WHAT THE TASK ASKS:
Your answer should be the lines below from the one with "수행하는 방법을 설명합니다. |" to the one with "- [kean/Nuke](https://github.com/kean/Nuke)", both included, given again exactly and with nothing added.

AVAILABLE RECORDS:
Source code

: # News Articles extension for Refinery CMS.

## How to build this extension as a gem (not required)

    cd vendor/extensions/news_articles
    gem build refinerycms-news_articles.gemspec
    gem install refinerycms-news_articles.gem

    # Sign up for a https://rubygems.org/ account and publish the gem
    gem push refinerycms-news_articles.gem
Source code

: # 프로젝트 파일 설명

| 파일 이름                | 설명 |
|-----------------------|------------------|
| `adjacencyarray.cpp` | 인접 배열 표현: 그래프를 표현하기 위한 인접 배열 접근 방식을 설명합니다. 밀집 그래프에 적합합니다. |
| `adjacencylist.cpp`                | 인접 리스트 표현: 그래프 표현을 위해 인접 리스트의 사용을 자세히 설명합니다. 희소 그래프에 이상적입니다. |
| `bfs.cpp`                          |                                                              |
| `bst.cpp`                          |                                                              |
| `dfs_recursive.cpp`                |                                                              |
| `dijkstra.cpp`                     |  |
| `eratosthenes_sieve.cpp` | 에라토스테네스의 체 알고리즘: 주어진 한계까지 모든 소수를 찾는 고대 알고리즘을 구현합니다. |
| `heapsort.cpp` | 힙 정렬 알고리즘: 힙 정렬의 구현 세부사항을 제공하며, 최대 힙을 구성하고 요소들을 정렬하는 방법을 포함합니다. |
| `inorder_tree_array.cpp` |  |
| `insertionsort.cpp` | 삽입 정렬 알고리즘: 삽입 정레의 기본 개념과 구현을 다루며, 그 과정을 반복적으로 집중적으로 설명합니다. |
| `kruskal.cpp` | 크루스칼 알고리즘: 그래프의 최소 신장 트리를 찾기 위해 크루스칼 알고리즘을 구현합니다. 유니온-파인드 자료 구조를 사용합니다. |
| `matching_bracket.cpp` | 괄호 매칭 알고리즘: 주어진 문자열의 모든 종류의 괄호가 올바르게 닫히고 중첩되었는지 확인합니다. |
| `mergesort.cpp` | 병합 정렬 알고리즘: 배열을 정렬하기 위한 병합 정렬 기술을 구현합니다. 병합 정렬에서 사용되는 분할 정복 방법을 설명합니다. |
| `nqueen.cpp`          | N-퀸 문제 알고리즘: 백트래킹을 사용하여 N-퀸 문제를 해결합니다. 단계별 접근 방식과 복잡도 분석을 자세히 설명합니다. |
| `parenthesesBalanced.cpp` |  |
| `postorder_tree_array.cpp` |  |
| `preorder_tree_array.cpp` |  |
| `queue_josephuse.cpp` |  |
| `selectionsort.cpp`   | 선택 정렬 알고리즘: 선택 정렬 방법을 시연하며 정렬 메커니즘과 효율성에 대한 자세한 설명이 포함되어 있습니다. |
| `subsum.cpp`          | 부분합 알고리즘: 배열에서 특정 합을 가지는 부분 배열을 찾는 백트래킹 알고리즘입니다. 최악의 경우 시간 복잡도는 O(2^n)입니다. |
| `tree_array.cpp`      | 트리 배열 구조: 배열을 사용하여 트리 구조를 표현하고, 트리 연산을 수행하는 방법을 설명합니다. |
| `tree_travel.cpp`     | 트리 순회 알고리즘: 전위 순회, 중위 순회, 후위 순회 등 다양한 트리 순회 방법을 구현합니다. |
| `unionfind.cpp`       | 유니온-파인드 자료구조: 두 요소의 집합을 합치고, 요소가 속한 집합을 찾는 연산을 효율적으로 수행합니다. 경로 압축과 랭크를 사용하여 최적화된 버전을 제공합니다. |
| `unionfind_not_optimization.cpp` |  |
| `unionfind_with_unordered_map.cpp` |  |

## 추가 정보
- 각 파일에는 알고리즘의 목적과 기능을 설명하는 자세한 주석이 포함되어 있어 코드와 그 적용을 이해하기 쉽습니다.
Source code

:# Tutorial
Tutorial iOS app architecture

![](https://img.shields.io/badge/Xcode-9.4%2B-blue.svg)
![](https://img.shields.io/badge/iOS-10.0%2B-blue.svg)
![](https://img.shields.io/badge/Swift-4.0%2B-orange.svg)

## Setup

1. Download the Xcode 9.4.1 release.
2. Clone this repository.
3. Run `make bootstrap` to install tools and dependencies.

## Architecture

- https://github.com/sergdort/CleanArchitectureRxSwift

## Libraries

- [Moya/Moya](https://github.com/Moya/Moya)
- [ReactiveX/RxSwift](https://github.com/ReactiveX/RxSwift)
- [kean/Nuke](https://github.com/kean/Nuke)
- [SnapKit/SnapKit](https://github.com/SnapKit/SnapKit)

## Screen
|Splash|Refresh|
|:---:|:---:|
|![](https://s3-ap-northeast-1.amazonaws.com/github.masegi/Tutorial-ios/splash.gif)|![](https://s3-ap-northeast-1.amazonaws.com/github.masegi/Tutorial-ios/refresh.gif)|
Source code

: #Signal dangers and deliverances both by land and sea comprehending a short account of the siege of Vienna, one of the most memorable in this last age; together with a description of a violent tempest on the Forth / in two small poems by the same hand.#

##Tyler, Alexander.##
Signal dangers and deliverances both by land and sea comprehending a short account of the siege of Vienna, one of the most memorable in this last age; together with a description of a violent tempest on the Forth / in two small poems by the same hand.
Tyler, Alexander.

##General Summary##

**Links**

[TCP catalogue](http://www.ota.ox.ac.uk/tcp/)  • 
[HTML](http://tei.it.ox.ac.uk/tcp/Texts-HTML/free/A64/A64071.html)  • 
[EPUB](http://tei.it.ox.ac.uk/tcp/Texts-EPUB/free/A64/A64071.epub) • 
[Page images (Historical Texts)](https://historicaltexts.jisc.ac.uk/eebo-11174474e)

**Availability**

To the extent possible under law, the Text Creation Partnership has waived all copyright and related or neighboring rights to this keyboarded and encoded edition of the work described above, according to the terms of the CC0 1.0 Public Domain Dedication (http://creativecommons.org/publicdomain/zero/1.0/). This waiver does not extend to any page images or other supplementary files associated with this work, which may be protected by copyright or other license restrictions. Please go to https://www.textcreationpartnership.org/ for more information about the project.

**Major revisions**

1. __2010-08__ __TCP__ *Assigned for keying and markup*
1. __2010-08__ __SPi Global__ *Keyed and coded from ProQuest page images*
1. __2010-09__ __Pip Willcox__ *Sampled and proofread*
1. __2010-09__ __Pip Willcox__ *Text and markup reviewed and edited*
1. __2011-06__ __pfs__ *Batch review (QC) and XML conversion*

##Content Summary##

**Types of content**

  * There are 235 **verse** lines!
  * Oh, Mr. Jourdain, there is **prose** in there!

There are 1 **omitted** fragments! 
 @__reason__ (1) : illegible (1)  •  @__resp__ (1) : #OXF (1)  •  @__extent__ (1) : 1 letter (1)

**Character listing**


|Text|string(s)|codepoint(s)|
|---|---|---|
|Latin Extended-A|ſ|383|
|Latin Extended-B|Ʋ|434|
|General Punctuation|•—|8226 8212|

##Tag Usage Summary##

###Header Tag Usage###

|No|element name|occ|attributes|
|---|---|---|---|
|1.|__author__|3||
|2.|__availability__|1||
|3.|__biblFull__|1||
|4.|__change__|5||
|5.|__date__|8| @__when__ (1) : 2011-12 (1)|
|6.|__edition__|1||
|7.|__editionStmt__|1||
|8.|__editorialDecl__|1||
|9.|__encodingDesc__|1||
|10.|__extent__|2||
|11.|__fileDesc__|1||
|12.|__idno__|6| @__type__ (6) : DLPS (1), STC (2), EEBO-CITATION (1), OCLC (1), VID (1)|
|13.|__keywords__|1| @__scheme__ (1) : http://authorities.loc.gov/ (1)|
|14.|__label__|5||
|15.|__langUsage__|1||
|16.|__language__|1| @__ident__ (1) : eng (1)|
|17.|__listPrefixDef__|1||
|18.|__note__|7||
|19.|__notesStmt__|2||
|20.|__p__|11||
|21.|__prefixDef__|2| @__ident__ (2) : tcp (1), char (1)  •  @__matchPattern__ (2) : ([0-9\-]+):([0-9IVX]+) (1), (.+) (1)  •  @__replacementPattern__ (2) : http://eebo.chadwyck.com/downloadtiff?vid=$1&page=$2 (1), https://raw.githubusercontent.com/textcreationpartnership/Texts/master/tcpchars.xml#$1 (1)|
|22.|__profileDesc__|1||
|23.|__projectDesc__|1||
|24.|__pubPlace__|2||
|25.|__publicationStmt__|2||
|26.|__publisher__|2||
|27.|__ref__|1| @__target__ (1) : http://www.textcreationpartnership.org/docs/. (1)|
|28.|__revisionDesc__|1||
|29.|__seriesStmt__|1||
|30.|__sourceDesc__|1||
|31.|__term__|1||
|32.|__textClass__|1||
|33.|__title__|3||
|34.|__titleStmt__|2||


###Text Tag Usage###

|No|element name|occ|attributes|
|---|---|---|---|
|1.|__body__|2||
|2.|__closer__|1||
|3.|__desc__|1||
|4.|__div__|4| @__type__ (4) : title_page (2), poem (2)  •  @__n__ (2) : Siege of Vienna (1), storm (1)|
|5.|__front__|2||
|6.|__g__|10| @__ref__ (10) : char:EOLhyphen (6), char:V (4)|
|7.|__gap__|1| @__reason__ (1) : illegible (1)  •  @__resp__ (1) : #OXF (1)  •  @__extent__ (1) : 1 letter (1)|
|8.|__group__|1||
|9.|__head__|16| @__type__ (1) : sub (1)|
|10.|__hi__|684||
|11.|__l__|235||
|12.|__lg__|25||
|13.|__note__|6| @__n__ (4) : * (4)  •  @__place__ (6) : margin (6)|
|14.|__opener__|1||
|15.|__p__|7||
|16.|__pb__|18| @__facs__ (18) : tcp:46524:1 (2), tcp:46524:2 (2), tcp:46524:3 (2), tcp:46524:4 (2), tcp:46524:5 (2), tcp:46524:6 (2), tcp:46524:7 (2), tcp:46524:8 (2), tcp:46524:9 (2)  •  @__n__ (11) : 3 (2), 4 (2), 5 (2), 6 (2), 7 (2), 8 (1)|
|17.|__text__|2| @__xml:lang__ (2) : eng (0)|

REPLY TO THE EXERCISE:
| `tree_array.cpp`      | 트리 배열 구조: 배열을 사용하여 트리 구조를 표현하고, 트리 연산을 수행하는 방법을 설명합니다. |
| `tree_travel.cpp`     | 트리 순회 알고리즘: 전위 순회, 중위 순회, 후위 순회 등 다양한 트리 순회 방법을 구현합니다. |
| `unionfind.cpp`       | 유니온-파인드 자료구조: 두 요소의 집합을 합치고, 요소가 속한 집합을 찾는 연산을 효율적으로 수행합니다. 경로 압축과 랭크를 사용하여 최적화된 버전을 제공합니다. |
| `unionfind_not_optimization.cpp` |  |
| `unionfind_with_unordered_map.cpp` |  |

## 추가 정보
- 각 파일에는 알고리즘의 목적과 기능을 설명하는 자세한 주석이 포함되어 있어 코드와 그 적용을 이해하기 쉽습니다.
Source code

:# Tutorial
Tutorial iOS app architecture

![](https://img.shields.io/badge/Xcode-9.4%2B-blue.svg)
![](https://img.shields.io/badge/iOS-10.0%2B-blue.svg)
![](https://img.shields.io/badge/Swift-4.0%2B-orange.svg)

## Setup

1. Download the Xcode 9.4.1 release.
2. Clone this repository.
3. Run `make bootstrap` to install tools and dependencies.

## Architecture

- https://github.com/sergdort/CleanArchitectureRxSwift

## Libraries

- [Moya/Moya](https://github.com/Moya/Moya)
- [ReactiveX/RxSwift](https://github.com/ReactiveX/RxSwift)
- [kean/Nuke](https://github.com/kean/Nuke)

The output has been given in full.